I keep wanting to take weird photographs like this one:
the sidewalk, light and shadow, pocked and smooth. the flat spaces underneath my feet simply mesmerize me these days.
for ten days and no less than 7,781 words (as of yesterday) I have been writing diligently in a file of meta-scholarly writing. it's unpolished writing, somewhat stream-of-consciousness in places, but tethered loosely, along with my brain, to the various scholarly pursuits stretched out in front of me.
writing habits are something every writer tries to get into, and it's seriously time for me to get into one. even beyond emails, writing is my job. a sort-of-weekly-maybe-usually blogging habit is something, and I want to get back to that too. but this is slightly more focused, or at least that's what I'm going for with it. one thousand words a day is my official minimum. it is not hard, unless too many meetings get in the way. I've done fairly well sticking to it. the 2,300-ish words that are missing from the full tally are partially accounted for by a 400-word conference proposal, a 250-word project proposal, and a 500-word reading response that got written elsewhere.
I write in this file about my other writing. I set myself mini writing tasks, like "create an abstract for that article-to-be." it makes it somewhat more fun. the habit will probably evolve, in lots of ways.

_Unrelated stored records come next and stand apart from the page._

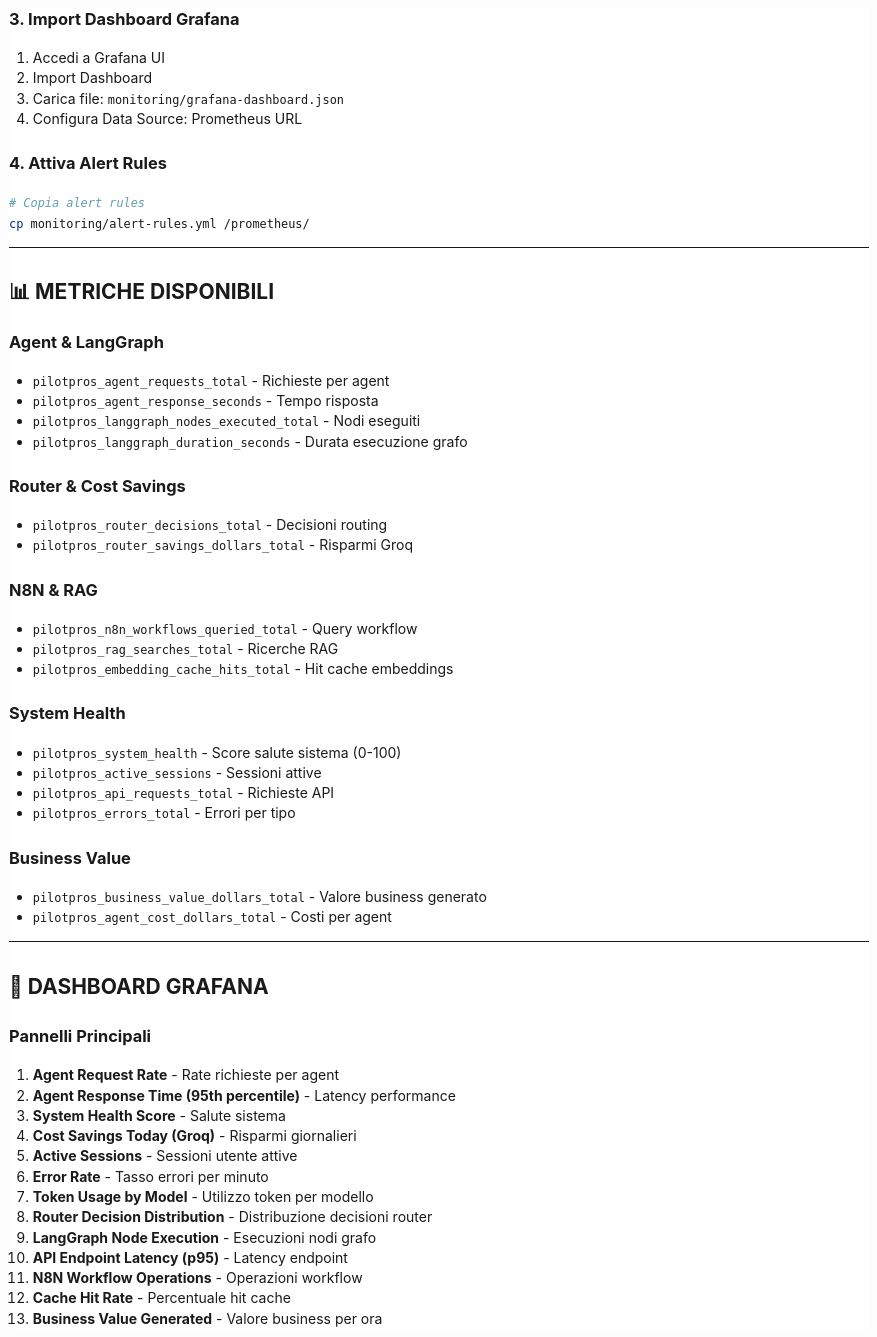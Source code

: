 ### 3. Import Dashboard Grafana

1. Accedi a Grafana UI
2. Import Dashboard
3. Carica file: `monitoring/grafana-dashboard.json`
4. Configura Data Source: Prometheus URL

### 4. Attiva Alert Rules

```bash
# Copia alert rules
cp monitoring/alert-rules.yml /prometheus/
```

---

## 📊 METRICHE DISPONIBILI

### **Agent & LangGraph**
- `pilotpros_agent_requests_total` - Richieste per agent
- `pilotpros_agent_response_seconds` - Tempo risposta
- `pilotpros_langgraph_nodes_executed_total` - Nodi eseguiti
- `pilotpros_langgraph_duration_seconds` - Durata esecuzione grafo

### **Router & Cost Savings**
- `pilotpros_router_decisions_total` - Decisioni routing
- `pilotpros_router_savings_dollars_total` - Risparmi Groq

### **N8N & RAG**
- `pilotpros_n8n_workflows_queried_total` - Query workflow
- `pilotpros_rag_searches_total` - Ricerche RAG
- `pilotpros_embedding_cache_hits_total` - Hit cache embeddings

### **System Health**
- `pilotpros_system_health` - Score salute sistema (0-100)
- `pilotpros_active_sessions` - Sessioni attive
- `pilotpros_api_requests_total` - Richieste API
- `pilotpros_errors_total` - Errori per tipo

### **Business Value**
- `pilotpros_business_value_dollars_total` - Valore business generato
- `pilotpros_agent_cost_dollars_total` - Costi per agent

---

## 🎯 DASHBOARD GRAFANA

### Pannelli Principali

1. **Agent Request Rate** - Rate richieste per agent
2. **Agent Response Time (95th percentile)** - Latency performance
3. **System Health Score** - Salute sistema
4. **Cost Savings Today (Groq)** - Risparmi giornalieri
5. **Active Sessions** - Sessioni utente attive
6. **Error Rate** - Tasso errori per minuto
7. **Token Usage by Model** - Utilizzo token per modello
8. **Router Decision Distribution** - Distribuzione decisioni router
9. **LangGraph Node Execution** - Esecuzioni nodi grafo
10. **API Endpoint Latency (p95)** - Latency endpoint
11. **N8N Workflow Operations** - Operazioni workflow
12. **Cache Hit Rate** - Percentuale hit cache
13. **Business Value Generated** - Valore business per ora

and I write about my reading. last week I was reading whole journal issues and finishing Ambient Rhetoric, which is a book whose author has his office around the corner from mine. not only was Dr. Thomas Rickert waving at me from behind the words of his book, he waved when we crossed paths in hallways, or at coffeeshops.

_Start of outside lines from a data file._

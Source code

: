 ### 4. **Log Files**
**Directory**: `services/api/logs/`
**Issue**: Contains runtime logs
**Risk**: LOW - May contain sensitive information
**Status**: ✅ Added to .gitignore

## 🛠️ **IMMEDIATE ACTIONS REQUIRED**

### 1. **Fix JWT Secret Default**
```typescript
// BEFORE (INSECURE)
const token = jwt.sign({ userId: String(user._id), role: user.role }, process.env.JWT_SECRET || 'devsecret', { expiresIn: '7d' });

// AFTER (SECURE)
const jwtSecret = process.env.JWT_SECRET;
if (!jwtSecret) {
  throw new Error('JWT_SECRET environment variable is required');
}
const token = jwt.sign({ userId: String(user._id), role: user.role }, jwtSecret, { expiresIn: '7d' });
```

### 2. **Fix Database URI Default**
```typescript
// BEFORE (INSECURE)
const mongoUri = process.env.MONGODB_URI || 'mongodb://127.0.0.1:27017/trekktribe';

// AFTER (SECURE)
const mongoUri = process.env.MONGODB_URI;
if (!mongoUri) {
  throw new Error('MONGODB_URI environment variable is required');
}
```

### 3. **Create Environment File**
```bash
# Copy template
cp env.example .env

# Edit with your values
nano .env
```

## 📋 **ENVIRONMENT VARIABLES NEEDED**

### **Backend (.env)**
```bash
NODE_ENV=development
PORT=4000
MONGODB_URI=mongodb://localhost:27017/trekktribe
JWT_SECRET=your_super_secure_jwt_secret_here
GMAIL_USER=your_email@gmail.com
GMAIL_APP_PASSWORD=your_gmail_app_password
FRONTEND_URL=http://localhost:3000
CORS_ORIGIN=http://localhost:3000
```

this week I am trying to read a print copy of The Electronic Word, at last. Richard Lanham keeps using the word Arnoldian as if all his readers should know what that means. have you ever heard of the critic Matthew Arnold? maybe you have, and my cluelessness is therefore less excusable. now I have heard of him, courtesy google + wiktionary and also this odd little blog where I also discovered this astonishingly random, exciting teaching activity that I don't know if I could ever pull off. woah.
anyway--these are the main scholarly projects that take up my meta-scholarly writing attention at the moment:
articles
two drafts to work up and submit to somewhere by the end of March, I hope. at least one, I hope.
conference presentations
I sent out three or four proposals earlier this year, and hopefully will be preparing to present later in the year. the research project I'm a part of just had a paper accepted to the American Society for Engineering Education conference, so that'll be fun.
World Englishes project
I have wild and careening ideas for this paper, and it will involve some of what I've been exploring in the LibriVox catalogue, but I'm not sure exactly what all of that will settle into.
dissertation prospectus seedlings
more LibriVox thoughts. and various other readings and explorations as I search about for a way to frame at least some of the fascination I have with this community/organization/project/artifact.
professional documents
I need a website more up to date than this one. that shouldn't be so hard to work up, but I haven't gotten to it yet.